Srinivasan V, Waterfield M D, Blundell T L
ICRF Unit of Structural Molecular Biology, Department of Crystallography, Birkbeck College, University of London, United Kingdom.
Biochem Biophys Res Commun. 1996 Mar 27;220(3):697-702. doi: 10.1006/bbrc.1996.0467.

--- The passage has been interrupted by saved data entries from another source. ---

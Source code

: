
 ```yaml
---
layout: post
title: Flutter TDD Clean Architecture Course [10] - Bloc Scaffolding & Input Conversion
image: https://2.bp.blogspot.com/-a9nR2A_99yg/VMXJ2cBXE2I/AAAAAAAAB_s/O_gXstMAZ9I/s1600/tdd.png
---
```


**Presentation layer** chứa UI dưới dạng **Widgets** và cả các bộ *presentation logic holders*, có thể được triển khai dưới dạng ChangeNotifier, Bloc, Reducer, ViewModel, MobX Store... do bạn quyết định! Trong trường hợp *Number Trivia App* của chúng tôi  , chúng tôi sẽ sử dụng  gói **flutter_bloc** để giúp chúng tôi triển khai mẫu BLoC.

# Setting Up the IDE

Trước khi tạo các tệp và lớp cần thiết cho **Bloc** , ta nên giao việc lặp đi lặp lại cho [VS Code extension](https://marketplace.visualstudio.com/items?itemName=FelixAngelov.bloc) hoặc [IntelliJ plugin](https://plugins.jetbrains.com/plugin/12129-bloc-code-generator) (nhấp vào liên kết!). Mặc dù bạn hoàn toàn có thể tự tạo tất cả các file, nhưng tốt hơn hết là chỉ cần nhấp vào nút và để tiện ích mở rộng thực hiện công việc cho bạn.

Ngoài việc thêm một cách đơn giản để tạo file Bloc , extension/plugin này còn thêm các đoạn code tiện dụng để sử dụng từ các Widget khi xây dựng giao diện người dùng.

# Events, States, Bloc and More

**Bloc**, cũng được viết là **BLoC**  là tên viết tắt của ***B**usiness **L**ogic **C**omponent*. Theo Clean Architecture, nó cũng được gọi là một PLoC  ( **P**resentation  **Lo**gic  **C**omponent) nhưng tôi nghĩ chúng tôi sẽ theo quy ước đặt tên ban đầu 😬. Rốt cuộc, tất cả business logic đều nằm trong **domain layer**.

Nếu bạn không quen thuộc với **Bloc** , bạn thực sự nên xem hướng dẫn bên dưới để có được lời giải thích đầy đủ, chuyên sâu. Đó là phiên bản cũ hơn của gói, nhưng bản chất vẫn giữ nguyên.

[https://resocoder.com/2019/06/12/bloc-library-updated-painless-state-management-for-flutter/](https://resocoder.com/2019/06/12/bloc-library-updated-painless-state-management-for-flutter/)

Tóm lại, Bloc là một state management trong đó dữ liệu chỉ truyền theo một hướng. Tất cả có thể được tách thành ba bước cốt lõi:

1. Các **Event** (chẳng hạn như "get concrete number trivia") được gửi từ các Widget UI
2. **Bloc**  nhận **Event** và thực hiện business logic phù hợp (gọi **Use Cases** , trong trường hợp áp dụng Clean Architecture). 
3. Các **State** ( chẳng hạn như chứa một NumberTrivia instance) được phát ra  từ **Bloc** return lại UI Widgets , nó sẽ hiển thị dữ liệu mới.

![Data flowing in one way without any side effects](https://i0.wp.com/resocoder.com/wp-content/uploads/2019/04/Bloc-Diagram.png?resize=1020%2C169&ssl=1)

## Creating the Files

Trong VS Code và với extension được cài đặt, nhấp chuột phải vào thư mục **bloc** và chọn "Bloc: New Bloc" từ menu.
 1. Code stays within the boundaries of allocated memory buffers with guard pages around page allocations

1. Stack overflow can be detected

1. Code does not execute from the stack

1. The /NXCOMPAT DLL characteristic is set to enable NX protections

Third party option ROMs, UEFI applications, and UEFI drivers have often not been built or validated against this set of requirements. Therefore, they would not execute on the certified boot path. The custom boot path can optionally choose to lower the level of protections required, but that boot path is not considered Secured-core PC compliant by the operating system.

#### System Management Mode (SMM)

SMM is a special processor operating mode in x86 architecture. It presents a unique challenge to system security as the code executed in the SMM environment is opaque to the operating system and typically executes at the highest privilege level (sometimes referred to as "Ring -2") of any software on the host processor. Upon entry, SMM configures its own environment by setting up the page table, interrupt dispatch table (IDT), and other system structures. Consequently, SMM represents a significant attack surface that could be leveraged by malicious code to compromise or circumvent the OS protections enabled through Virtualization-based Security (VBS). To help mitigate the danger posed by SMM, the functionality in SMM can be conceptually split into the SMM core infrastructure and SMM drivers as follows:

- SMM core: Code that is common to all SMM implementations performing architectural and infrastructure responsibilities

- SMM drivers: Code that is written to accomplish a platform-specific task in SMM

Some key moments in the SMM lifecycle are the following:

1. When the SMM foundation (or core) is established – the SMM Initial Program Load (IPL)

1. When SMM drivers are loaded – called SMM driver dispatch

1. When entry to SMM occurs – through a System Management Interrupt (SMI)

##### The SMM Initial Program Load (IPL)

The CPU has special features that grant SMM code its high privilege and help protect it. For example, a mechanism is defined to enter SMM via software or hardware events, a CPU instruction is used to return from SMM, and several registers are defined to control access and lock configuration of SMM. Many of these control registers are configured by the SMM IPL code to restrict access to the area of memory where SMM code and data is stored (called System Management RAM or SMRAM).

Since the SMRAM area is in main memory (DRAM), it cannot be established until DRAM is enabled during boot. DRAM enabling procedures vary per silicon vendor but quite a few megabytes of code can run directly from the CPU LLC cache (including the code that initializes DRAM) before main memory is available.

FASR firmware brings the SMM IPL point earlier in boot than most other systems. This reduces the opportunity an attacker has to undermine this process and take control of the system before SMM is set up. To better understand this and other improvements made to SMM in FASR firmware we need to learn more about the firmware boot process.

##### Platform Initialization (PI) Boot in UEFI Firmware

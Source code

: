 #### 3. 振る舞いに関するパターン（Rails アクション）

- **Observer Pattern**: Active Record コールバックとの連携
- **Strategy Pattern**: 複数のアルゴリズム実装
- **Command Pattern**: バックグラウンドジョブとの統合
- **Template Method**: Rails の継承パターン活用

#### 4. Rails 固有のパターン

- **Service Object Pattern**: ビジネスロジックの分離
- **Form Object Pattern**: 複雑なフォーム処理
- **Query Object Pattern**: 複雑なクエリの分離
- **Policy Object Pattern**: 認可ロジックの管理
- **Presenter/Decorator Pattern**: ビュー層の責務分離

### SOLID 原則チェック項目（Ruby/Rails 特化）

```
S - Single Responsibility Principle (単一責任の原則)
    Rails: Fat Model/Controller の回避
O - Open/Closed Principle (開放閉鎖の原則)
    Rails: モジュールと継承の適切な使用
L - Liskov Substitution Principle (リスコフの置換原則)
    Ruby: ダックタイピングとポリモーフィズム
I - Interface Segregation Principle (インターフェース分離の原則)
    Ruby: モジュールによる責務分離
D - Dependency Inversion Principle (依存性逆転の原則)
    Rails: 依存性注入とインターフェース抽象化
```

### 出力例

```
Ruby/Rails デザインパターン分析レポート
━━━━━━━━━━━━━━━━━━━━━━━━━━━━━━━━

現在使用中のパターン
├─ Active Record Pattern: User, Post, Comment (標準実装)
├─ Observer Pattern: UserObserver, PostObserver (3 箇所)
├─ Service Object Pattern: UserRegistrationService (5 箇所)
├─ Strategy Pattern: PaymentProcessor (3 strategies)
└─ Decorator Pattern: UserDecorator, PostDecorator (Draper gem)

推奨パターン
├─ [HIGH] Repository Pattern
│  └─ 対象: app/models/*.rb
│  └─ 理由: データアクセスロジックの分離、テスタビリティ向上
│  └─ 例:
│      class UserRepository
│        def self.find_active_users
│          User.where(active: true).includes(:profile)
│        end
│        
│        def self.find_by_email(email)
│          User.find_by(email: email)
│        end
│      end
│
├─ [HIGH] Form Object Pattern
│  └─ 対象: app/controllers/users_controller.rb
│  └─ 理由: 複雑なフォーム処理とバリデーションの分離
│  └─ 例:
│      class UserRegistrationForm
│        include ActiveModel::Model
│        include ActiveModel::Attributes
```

Some of the pleckstrin homology (PH) domains are shown to bind beta gamma-subunits of a G-protein. In this paper we present a detailed comparison of sequences and structural features of beta gamma-binding regions in PH domains and alpha-subunits (G alpha) of known structure. Our comparison involves switch II region in G alpha and a C-terminal region of PH domain structures and we suggest a similarity in these regions. By comparing the active and inactive forms of G alpha structures we predict that some of the bulky hydrophobic residues in switch II region might interact with beta gamma-subunits. Subsequent to completion of this work we find that this prediction is absolutely consistent with recently reported crystal structures of heterotrimeric G-proteins. We discuss the feasibility of common principles in the recognition G alpha and PH domains by beta gamma-subunits.
一些普列克底物蛋白同源(PH)结构域被证明可与G蛋白的βγ亚基结合。在本文中,我们对已知结构的PH结构域和α亚基(Gα)中βγ结合区域的序列和结构特征进行了详细比较。我们的比较涉及Gα中的开关II区域和PH结构域结构的C末端区域,并且我们认为这些区域存在相似性。通过比较Gα结构的活性和非活性形式,我们预测开关II区域中的一些大的疏水残基可能与βγ亚基相互作用。在这项工作完成之后,我们发现这一预测与最近报道的异源三聚体G蛋白的晶体结构完全一致。我们讨论了βγ亚基识别Gα和PH结构域的共同原理的可行性。